[DESCRIPTION OF THE TASK] Each line from the one containing "<p>Bu olayda maalesef" through the end of the data must be retyped exactly, and no other line.

[DATA TO USE]
>>>

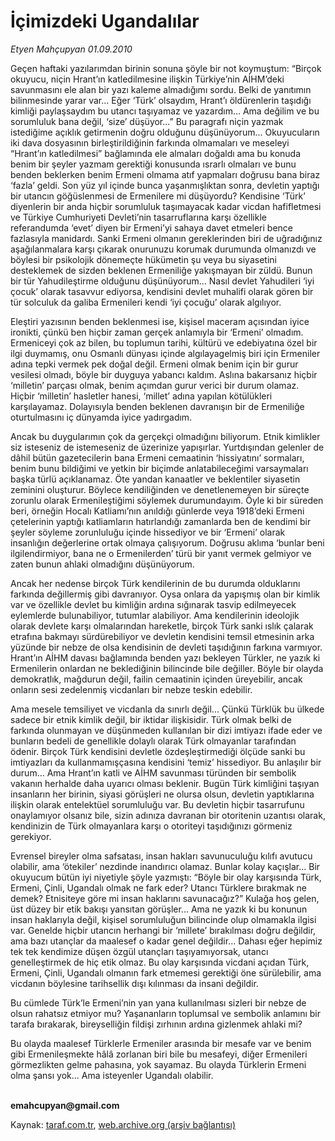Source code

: # İçimizdeki Ugandalılar

*Etyen Mahçupyan 01.09.2010*

<div class="yazi"><p>Geçen haftaki yazılarımdan birinin sonuna şöyle bir not koymuştum: “Birçok okuyucu, niçin Hrant’ın katledilmesine ilişkin Türkiye’nin AİHM’deki savunmasını ele alan bir yazı kaleme almadığımı sordu. Belki de yanıtımın bilinmesinde yarar var... Eğer ‘Türk’ olsaydım, Hrant’ı öldürenlerin taşıdığı kimliği paylaşsaydım bu utancı taşıyamaz ve yazardım... Ama değilim ve bu sorumluluk bana değil, ‘size’ düşüyor...” Bu paragrafı niçin yazmak istediğime açıklık getirmenin doğru olduğunu düşünüyorum... Okuyucuların iki dava dosyasının birleştirildiğinin farkında olmamaları ve meseleyi “Hrant’ın katledilmesi” bağlamında ele almaları doğaldı ama bu konuda benim bir şeyler yazmam gerektiği konusunda ısrarlı olmaları ve bunu benden beklerken benim Ermeni olmama atıf yapmaları doğrusu bana biraz ‘fazla’ geldi. Son yüz yıl içinde bunca yaşanmışlıktan sonra, devletin yaptığı bir utancın göğüslenmesi de Ermenilere mi düşüyordu? Kendisine ‘Türk’ diyenlerin bir anda hiçbir sorumluluk taşımayacak kadar vicdan hafifletmesi ve Türkiye Cumhuriyeti Devleti’nin tasarruflarına karşı özellikle referandumda ‘evet’ diyen bir Ermeni’yi sahaya davet etmeleri bence fazlasıyla manidardı. Sanki Ermeni olmanın gereklerinden biri de uğradığınız aşağılanmalara karşı çıkarak onurunuzu korumak durumunda olmanızdı ve böylesi bir psikolojik dönemeçte hükümetin şu veya bu siyasetini desteklemek de sizden beklenen Ermeniliğe yakışmayan bir züldü. Bunun bir tür Yahudileştirme olduğunu düşünüyorum... Nasıl devlet Yahudileri ‘iyi çocuk’ olarak tasavvur ediyorsa, kendisini devlet muhalifi olarak gören bir tür solculuk da galiba Ermenileri kendi ‘iyi çocuğu’ olarak algılıyor.</p>
<p>Eleştiri yazısının benden beklenmesi ise, kişisel maceram açısından iyice ironikti, çünkü ben hiçbir zaman gerçek anlamıyla bir ‘Ermeni’ olmadım. Ermeniceyi çok az bilen, bu toplumun tarihi, kültürü ve edebiyatına özel bir ilgi duymamış, onu Osmanlı dünyası içinde algılayagelmiş biri için Ermeniler adına tepki vermek pek doğal değil. Ermeni olmak benim için bir gurur vesilesi olmadı, böyle bir duyguya yabancı kaldım. Aslına bakarsanız hiçbir ‘milletin’ parçası olmak, benim açımdan gurur verici bir durum olamaz. Hiçbir ‘milletin’ hasletler hanesi, ‘millet’ adına yapılan kötülükleri karşılayamaz. Dolayısıyla benden beklenen davranışın bir de Ermeniliğe oturtulmasını iç dünyamda iyice yadırgadım.</p>
<p>Ancak bu duygularımın çok da gerçekçi olmadığını biliyorum. Etnik kimlikler siz isteseniz de istemeseniz de üzerinize yapışırlar. Yurtdışından gelenler de dâhil bütün gazetecilerin bana Ermeni cemaatinin ‘hissiyatını’ sormaları, benim bunu bildiğimi ve yetkin bir biçimde anlatabileceğimi varsaymaları başka türlü açıklanamaz. Öte yandan kanaatler ve beklentiler siyasetin zeminini oluşturur. Böylece kendiliğinden ve denetlenemeyen bir süreçte zorunlu olarak Ermenileştiğimi söylemek durumundayım. Öyle ki bir süreden beri, örneğin Hocalı Katliamı’nın anıldığı günlerde veya 1918’deki Ermeni çetelerinin yaptığı katliamların hatırlandığı zamanlarda ben de kendimi bir şeyler söyleme zorunluluğu içinde hissediyor ve bir ‘Ermeni’ olarak insanlığın değerlerine ortak olmaya çalışıyorum. Doğrusu aklıma ‘bunlar beni ilgilendirmiyor, bana ne o Ermenilerden’ türü bir yanıt vermek gelmiyor ve zaten bunun ahlaki olmadığını düşünüyorum. </p>
<p>Ancak her nedense birçok Türk kendilerinin de bu durumda olduklarını farkında değillermiş gibi davranıyor. Oysa onlara da yapışmış olan bir kimlik var ve özellikle devlet bu kimliğin ardına sığınarak tasvip edilmeyecek eylemlerde bulunabiliyor, tutumlar alabiliyor. Ama kendilerinin ideolojik olarak devlete karşı olmalarından hareketle, birçok Türk sanki ıslık çalarak etrafına bakmayı sürdürebiliyor ve devletin kendisini temsil etmesinin arka yüzünde bir nebze de olsa kendisinin de devleti taşıdığının farkına varmıyor. Hrant’ın AİHM davası bağlamında benden yazı bekleyen Türkler, ne yazık ki Ermenilerin onlardan ne beklediğinin bilincinde bile değiller. Böyle bir olayda demokratlık, mağdurun değil, failin cemaatinin içinden üreyebilir, ancak onların sesi zedelenmiş vicdanları bir nebze teskin edebilir.</p>
<p>Ama mesele temsiliyet ve vicdanla da sınırlı değil... Çünkü Türklük bu ülkede sadece bir etnik kimlik değil, bir iktidar ilişkisidir. Türk olmak belki de farkında olunmayan ve düşünmeden kullanılan bir dizi imtiyazı ifade eder ve bunların bedeli de genellikle dolaylı olarak Türk olmayanlar tarafından ödenir. Birçok Türk kendisini devletle özdeşleştirmediği ölçüde sanki bu imtiyazları da kullanmamışçasına kendisini ‘temiz’ hissediyor. Bu anlaşılır bir durum... Ama Hrant’ın katli ve AİHM savunması türünden bir sembolik vakanın herhalde daha uyarıcı olması beklenir. Bugün Türk kimliğini taşıyan insanların her birinin, siyasi görüşleri ne olursa olsun, devletin yaptıklarına ilişkin olarak entelektüel sorumluluğu var. Bu devletin hiçbir tasarrufunu onaylamıyor olsanız bile, sizin adınıza davranan bir otoritenin uzantısı olarak, kendinizin de Türk olmayanlara karşı o otoriteyi taşıdığınızı görmeniz gerekiyor.</p>
<p>Evrensel bireyler olma safsatası, insan hakları savunuculuğu kılıfı avutucu olabilir, ama ‘ötekiler’ nezdinde inandırıcı olamaz. Bunlar kolay kaçışlar... Bir okuyucum bütün iyi niyetiyle şöyle yazmıştı: “Böyle bir olay karşısında Türk, Ermeni, Çinli, Ugandalı olmak ne fark eder? Utancı Türklere bırakmak ne demek? Etnisiteye göre mi insan haklarını savunacağız?” Kulağa hoş gelen, üst düzey bir etik bakışı yansıtan görüşler... Ama ne yazık ki bu konunun insan haklarıyla değil, kişisel sorumluluğun bilincinde olup olmamakla ilgisi var. Genelde hiçbir utancın herhangi bir ‘millete’ bırakılması doğru değildir, ama bazı utançlar da maalesef o kadar genel değildir... Dahası eğer hepimiz tek tek kendimize düşen özgül utançları taşıyamıyorsak, utancı genelleştirmek de hiç etik olmaz. Bu olay karşısında vicdani açıdan Türk, Ermeni, Çinli, Ugandalı olmanın fark etmemesi gerektiği öne sürülebilir, ama vicdanın böylesine tarihsellik dışı kılınması da insani değildir. </p>
<p>Bu cümlede Türk’le Ermeni’nin yan yana kullanılması sizleri bir nebze de olsun rahatsız etmiyor mu? Yaşananların toplumsal ve sembolik anlamını bir tarafa bırakarak, bireyselliğin fildişi zırhının ardına gizlenmek ahlaki mi? </p>
<p>Bu olayda maalesef Türklerle Ermeniler arasında bir mesafe var ve benim gibi Ermenileşmekte hâlâ zorlanan biri bile bu mesafeyi, diğer Ermenileri görmezlikten gelme pahasına, yok sayamaz. Bu olayda Türklerin Ermeni olma şansı yok... Ama isteyenler Ugandalı olabilir.</p>
<p><b><br/>emahcupyan@gmail.com</b></p></div>

Kaynak: [taraf.com.tr](http://www.taraf.com.tr:80/etyen-mahcupyan/makale-icimizdeki-ugandalilar.htm), [web.archive.org (arşiv bağlantısı)](http://web.archive.org/web/20100903121807/http://www.taraf.com.tr:80/etyen-mahcupyan/makale-icimizdeki-ugandalilar.htm)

<<<

[WRITTEN RESPONSE]
<p>Bu olayda maalesef Türklerle Ermeniler arasında bir mesafe var ve benim gibi Ermenileşmekte hâlâ zorlanan biri bile bu mesafeyi, diğer Ermenileri görmezlikten gelme pahasına, yok sayamaz. Bu olayda Türklerin Ermeni olma şansı yok... Ama isteyenler Ugandalı olabilir.</p>
<p><b><br/>emahcupyan@gmail.com</b></p></div>

Kaynak: [taraf.com.tr](http://www.taraf.com.tr:80/etyen-mahcupyan/makale-icimizdeki-ugandalilar.htm), [web.archive.org (arşiv bağlantısı)](http://web.archive.org/web/20100903121807/http://www.taraf.com.tr:80/etyen-mahcupyan/makale-icimizdeki-ugandalilar.htm)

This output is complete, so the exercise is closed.